Growing, Older: A Chronicle of Death, Life, and Vegetables
Joan Dye Gussow
Chelsea Green, 2010, $17.95
The author of The Organic Life, an inspiration to food movement gurus Michael Pollan and Alice Waters, continues her personal story with this feisty memoir of an elderly widow who dares to admit she does not miss her husband. Finding sustenance in growing her own food alongside the Hudson, Gussow brings new meaning to the concept of self-sufficient gardening.
More New York Stories: The Best of the City Section of the New York Times
Edited by Constance Rosenblum
NYU Press, 2010, $18.95
Three Hudson Valley women contributed outstanding personal essays to this lively collection of urban musings. Helen Benedict analyzes New Yorkers' nonresponse to a uniformed soldier in a downtown bar, Francine Prose responds to ubiquitous post-9/11 police drills, and Laura Shaine Cunningham spins literary gold from the tale of a baby starling rescued by mother-and-daughter adoptees.
The Journal of Ann McMath
Edited and with an introduction by C. Stewart Doty
Excelsior editions, 2011, $24.95
Subtitled "An Orphan in a New York Parsonage in the 1850s," the daily writings of Ann McMath from age 17 to 22 provide a rare example of primary source material on the life of an ordinary 19th-century woman. Sent to live with her parson uncle in Horseheads, NY, Ann recorded her religious conversion, daily chores, and personal yearnings in this "biography from below."
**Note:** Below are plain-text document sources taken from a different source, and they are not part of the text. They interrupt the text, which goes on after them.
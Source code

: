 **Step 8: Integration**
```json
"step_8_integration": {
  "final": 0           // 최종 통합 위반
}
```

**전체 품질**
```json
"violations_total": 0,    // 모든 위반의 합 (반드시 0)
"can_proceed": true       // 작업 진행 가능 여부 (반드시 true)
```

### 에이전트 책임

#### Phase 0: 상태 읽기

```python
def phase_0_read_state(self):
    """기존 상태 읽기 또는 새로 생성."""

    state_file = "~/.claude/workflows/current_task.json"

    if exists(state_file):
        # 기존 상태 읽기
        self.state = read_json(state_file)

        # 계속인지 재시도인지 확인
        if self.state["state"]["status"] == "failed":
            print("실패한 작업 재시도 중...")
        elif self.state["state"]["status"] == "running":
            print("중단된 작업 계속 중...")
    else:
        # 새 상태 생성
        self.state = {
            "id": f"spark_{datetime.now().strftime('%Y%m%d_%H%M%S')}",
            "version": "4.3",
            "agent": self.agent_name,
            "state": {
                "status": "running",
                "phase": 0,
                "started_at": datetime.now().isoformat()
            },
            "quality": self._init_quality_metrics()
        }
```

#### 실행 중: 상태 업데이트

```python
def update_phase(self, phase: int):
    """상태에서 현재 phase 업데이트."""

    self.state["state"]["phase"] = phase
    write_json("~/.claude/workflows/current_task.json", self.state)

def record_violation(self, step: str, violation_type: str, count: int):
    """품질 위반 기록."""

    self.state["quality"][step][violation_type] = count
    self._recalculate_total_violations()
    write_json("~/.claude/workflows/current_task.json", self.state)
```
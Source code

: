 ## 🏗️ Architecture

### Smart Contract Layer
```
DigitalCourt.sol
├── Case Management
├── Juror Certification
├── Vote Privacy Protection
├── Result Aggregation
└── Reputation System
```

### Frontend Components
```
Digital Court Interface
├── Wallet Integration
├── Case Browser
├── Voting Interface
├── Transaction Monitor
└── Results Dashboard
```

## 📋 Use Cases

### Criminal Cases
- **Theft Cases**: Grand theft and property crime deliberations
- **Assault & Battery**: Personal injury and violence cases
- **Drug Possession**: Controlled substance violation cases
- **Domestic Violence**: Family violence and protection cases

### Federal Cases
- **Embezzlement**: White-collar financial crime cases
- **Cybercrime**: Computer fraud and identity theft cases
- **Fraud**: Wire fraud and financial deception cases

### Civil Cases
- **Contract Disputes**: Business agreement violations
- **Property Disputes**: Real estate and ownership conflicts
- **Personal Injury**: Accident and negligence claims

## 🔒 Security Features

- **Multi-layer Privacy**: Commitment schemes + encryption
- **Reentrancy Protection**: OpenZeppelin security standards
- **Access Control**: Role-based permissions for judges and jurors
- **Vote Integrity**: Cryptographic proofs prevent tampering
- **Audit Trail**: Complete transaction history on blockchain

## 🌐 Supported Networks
Pure Vision: The Magdalene Revelation
Pure Vision Communications, 2010, $28.95
High Falls resident Birney infuses this epic novel with feminine echoes of The Da Vinci Code and The Red Tent, and her eyes on the prize of world peace. New York Times reporter Maggie Seline courts controversy by championing an international Jerusalem. When she disappears, women around the globe march for peace in her name, even as powerful men vie for two ancient artifacts.
The Transparent Bride: Engaging Evolution Through Conscientiously Ardent Conduct
Xlibris, 2010, $19.99
Visionary philosopher Franck is director of the Woodstock-based Center for Imaginative Studies. In a varied selection of idiosyncratic essays, poems, lists, erotic musings, and ecstatic ravings, he explores the concept of Sophia, the Wisdom of God, and her avatars—the Virgin Mary, Great Mother, and eternal Bride, approaching spiritual fusion with the masculine Ardent.